ゴロー - でかいと思います、やっぱり。でも日本も一緒ですよね、EXILEの方が着ればやっぱりすごいじゃないですか。向こうだったらそれがJustin Bieberだったり、Kanyeさんだったりとかするでしょうけど。日本でそういうラップの影響力ある人は誰なのかはよくわかんないですけど。しかしアメリカはラップミュージックがどれだけ一般層に浸透してるんだっていうね。みんなDipset好きですしね、日本人でいうDipsetって誰なんでしょうね?
- コブクロじゃないですか?
ゴロー - 背が高いですもんね(笑)
- もしこういうお店を若い子に持ちたいって相談されたら何て言いますか?
ゴロー - 絶対やった方がいいと思います。やりたいと思った時にやるのが1番だし、いつ何が起こるかわかんないじゃないですか。僕もやっぱりお店を始めてこの年でやってよかったなって部分もありますけどでもやっぱり若いうちにやるにこしたことはないと思うから、明日にでもやってみたらって言いますね。ただウチの商品構成はパクんないで欲しいですが(笑)
だからそういう風に言ってくれる子たちは、僕の考え方とかを好きで言ってくれてるなら嬉しいですけどね。それがなんか同じような商品を置きたいだけとか、ウチもあのブランド扱いたいとか。知るかって感じですけど。

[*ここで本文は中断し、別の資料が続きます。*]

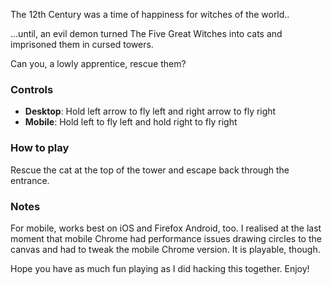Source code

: The 12th Century was a time of happiness for witches of the world..

...until, an evil demon turned The Five Great Witches into cats and imprisoned them in cursed towers.

Can you, a lowly apprentice, rescue them?


### Controls
- **Desktop**: Hold left arrow to fly left and right arrow to fly right 
- **Mobile**: Hold left to fly left and hold right to fly right

### How to play
Rescue the cat at the top of the tower and escape back through the entrance.

### Notes
For mobile, works best on iOS and Firefox Android, too.
I realised at the last moment that mobile Chrome had performance issues drawing circles to the canvas and had to tweak the mobile Chrome version. It is playable, though.

Hope you have as much fun playing as I did hacking this together. Enjoy!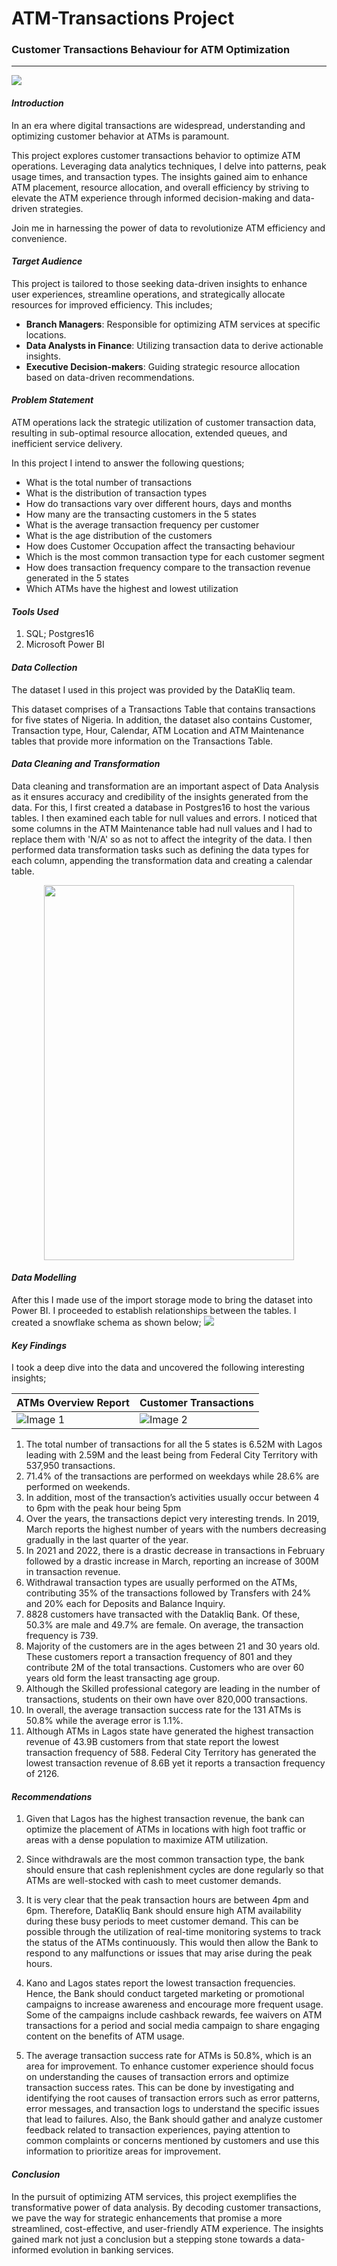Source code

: # ATM-Transactions Project

### Customer Transactions Behaviour for ATM Optimization
-------
![](atm-1524870_1280.jpg)

#### **_Introduction_**
In an era where digital transactions are widespread, understanding and optimizing customer behavior at ATMs is paramount.

This project explores customer transactions behavior to optimize ATM operations. Leveraging data analytics techniques, I delve into patterns, peak usage times, and transaction types. The insights gained aim to enhance ATM placement, resource allocation, and overall efficiency by striving to elevate the ATM experience through informed decision-making and data-driven strategies. 

Join me in harnessing the power of data to revolutionize ATM efficiency and convenience.

#### **_Target Audience_**
This project is tailored to those seeking data-driven insights to enhance user experiences, streamline operations, and strategically allocate resources for improved efficiency.
This includes;
+ **Branch Managers**: Responsible for optimizing ATM services at specific locations.
+ **Data Analysts in Finance**: Utilizing transaction data to derive actionable insights.
+ **Executive Decision-makers**: Guiding strategic resource allocation based on data-driven recommendations.


#### **_Problem Statement_**
ATM operations lack the strategic utilization of customer transaction data, resulting in sub-optimal resource allocation, extended queues, and inefficient service delivery. 

In this  project I intend to answer the following questions;
+ What is the total number of transactions
+ What is the distribution of transaction types
+ How do transactions vary over different hours, days and months
+ How many are the transacting customers in the 5 states
+ What is the average transaction frequency per customer
+ What is the age distribution of the customers
+ How does Customer Occupation affect the transacting behaviour
+ Which is the most common transaction type for each customer segment
+ How does transaction frequency compare to the transaction revenue generated in the 5 states
+ Which ATMs have the highest and lowest utilization

#### **_Tools Used_**
1. SQL; Postgres16
2. Microsoft Power BI

#### **_Data Collection_**
The dataset I used in this project was provided by the DataKliq team. 

This dataset comprises of a Transactions Table that contains transactions for five states of Nigeria. In addition, the dataset also contains Customer, Transaction type, Hour, Calendar, ATM Location and ATM Maintenance tables that provide more information on the Transactions Table.

#### **_Data Cleaning and Transformation_**
Data cleaning and transformation are an important aspect of Data Analysis as it ensures accuracy and credibility of the insights generated from the data.
For this, I first created a database in Postgres16 to host the various tables. I then examined each table for null values and errors. I noticed that some columns in the ATM Maintenance table had null values and I had to replace them with 'N/A' so as not to affect the integrity  of the data.
I then performed data transformation tasks such as defining the data types for each column, appending the transformation data and creating a calendar table.

<p align="center">
  <img src="calendartable.jpeg" width="400" height="600" />
</p>

#### **_Data Modelling_**
After this I made use of the import storage mode to bring the dataset into Power BI. I proceeded to establish relationships between the tables. I created a snowflake schema as shown below;
![](data_model.png)


#### **_Key Findings_**
I took a deep dive into the data and uncovered the following interesting insights;

| **ATMs Overview Report**         | **Customer Transactions**         |
|----------------------------------|-----------------------|
| ![Image 1](atm_transactions.png) | ![Image 2](customer_transactions.png) |

1. The total number of transactions for all the 5 states is 6.52M with Lagos leading with 2.59M and the least being from Federal City 
   Territory with 537,950 transactions.
2. 71.4% of the transactions are performed on weekdays while 28.6% are performed on weekends.
3. In addition, most of the transaction’s activities usually occur between 4 to 6pm with the peak hour being 5pm
4. Over the years, the transactions depict very interesting trends. In 2019, March reports the highest number of years with the numbers 
   decreasing gradually in the last quarter of the year.
5. In 2021 and 2022, there is a drastic decrease in transactions in February followed by a drastic increase in March, reporting an 
   increase of 300M in transaction revenue.
6. Withdrawal transaction types are usually performed on the ATMs, contributing 35% of the transactions followed by Transfers with 24% 
   and 20% each for Deposits and Balance Inquiry.
7. 8828 customers have transacted with the Datakliq Bank. Of these, 50.3% are male and 49.7% are female. On average, the transaction 
   frequency is 739.
8. Majority of the customers are in the ages between 21 and 30 years old. These customers report a transaction frequency of 801 and they 
   contribute 2M of the total transactions. Customers who are over 60 years old form the least transacting age group.
9. Although the Skilled professional category are leading in the number of transactions, students on their own have over 820,000 
   transactions.
10. In overall, the average transaction success rate for the 131 ATMs is 50.8% while the average error is 1.1%.
11. Although ATMs in Lagos state have generated the highest transaction revenue of 43.9B customers from that state report the lowest 
    transaction frequency of 588. Federal City Territory has generated the lowest transaction revenue of 8.6B yet it reports a 
    transaction frequency of 2126.

#### **_Recommendations_**
1. Given that Lagos has the highest transaction revenue, the bank can optimize the placement of ATMs in locations with high foot traffic 
   or areas with a dense population to maximize ATM utilization.
   
2. Since withdrawals are the most common transaction type, the bank should ensure that cash replenishment cycles are done regularly so 
   that ATMs are well-stocked with cash to meet customer demands. 
3. It is very clear that the peak transaction hours are between 4pm and 6pm. Therefore, DataKliq Bank should ensure high ATM availability 
   during these busy periods to meet customer demand. This can be possible through the utilization of real-time monitoring systems to 
   track the status of the ATMs continuously. This would then allow the Bank to respond to any malfunctions or issues that may arise 
   during the peak hours.
4. Kano and Lagos states report the lowest transaction frequencies. Hence, the Bank should conduct targeted marketing or promotional 
   campaigns to increase awareness and encourage more frequent usage. Some of the campaigns include cashback rewards, fee waivers on ATM 
   transactions for a period and social media campaign to share engaging content on the benefits of ATM usage.
5. The average transaction success rate for ATMs is 50.8%, which is an area for improvement. To enhance customer experience should focus 
   on understanding the causes of transaction errors and optimize transaction success rates. This can be done by investigating and 
   identifying the root causes of transaction errors such as error patterns, error messages, and transaction logs to understand the 
   specific issues that lead to failures. Also, the Bank should gather and analyze customer feedback related to transaction experiences, 
   paying attention to common complaints or concerns mentioned by customers and use this information to prioritize areas for improvement.


#### **_Conclusion_**
In the pursuit of optimizing ATM services, this project exemplifies the transformative power of data analysis. By decoding customer transactions, we pave the way for strategic enhancements that promise a more streamlined, cost-effective, and user-friendly ATM experience. The insights gained mark not just a conclusion but a stepping stone towards a data-informed evolution in banking services.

ゴロー - 実際そういう地方のお店や大手のお店の方多いんです。「めっちゃ影響受けてます」って来て何かと思ったら置いている商品なんですよね。それはそれでありがたいのですが全然伝わってないですよね。何か売れてそうだから自分の所でもやりたいみたいな。アティテュードが一緒で逆に日本のブランドだけでそういうコンセプトでやるとか、お互い別々の手法でやるからいいことであって。実際地方の友達のお店でそういうやり方でやってるところもありますけど、ほんと数えるくらいしかないですね。でもそういう考えでやるなら、どんどん増えた方がいいと思うし、いろんなお店を周る楽しさも絶対あるから。やっぱりこういう場所でやるイコール家賃が安いからできるっていうのもあるんですよね。だから若い子がお店をやってみようってなったときに1000万用意するんじゃなくて、6~70万とかバイトで頑張ってスタートできたら夢があるというか、だからどんどんやった方がいいと思います。
- ゴローさんの中でいいスタンスでやっているお店といえばどこですか?
ゴロー - 福岡のApple Butter Storeってお店は仲良くしてますけど、大手でやってるブランドは基本的にやらないってスタンスで独自にNYやLAから集めてきてって感じで、あと沖縄のChocolate Jesusとか、そうしたお店はすごくシンパシーを感じますね。逆にいえば何も言わずにパクってる店もあるんで、もちろん東京で流行ってるカルチャーを地元の人に伝えたいっていう気持ちはすごくわかりますけどそれって長続きしないですし。独自にセレクトした商品が良ければ東京からガンガン通販くるでいいじゃないですか。僕も東京ですけどいわば外れなんで気持ちは地方のつもりでやってるというか場所は関係ないと思ってるんで。単純にそういうお店が増えた方が楽しいと思うんですけどね。例えば地方から遊びに来て、have a good time行った流れでSUNDAYS BEST行ってとか全然原宿じゃないところを回ってる人もいるんですよね、Backdoor行って最後トラスムンド行こうみたいな。なんかそういうのってすごくいいなあって。もちろんめっちゃ不便ですけど目的があって行って「本当にあった」とか「ずっと来たかったんです、この店」って言ってもらえると、すごい嬉しいですもんねやっぱり。
- 多様性があったほうがいいですもんね。
ゴロー - ここで原宿と同じことをやってても何の意味もないというか、売り切れるのが遅いとかそれくらいですよね、このTシャツまだあったんだとか(笑)そういうのよりはやっぱり、ここにしかないものってスタンスでやってますね。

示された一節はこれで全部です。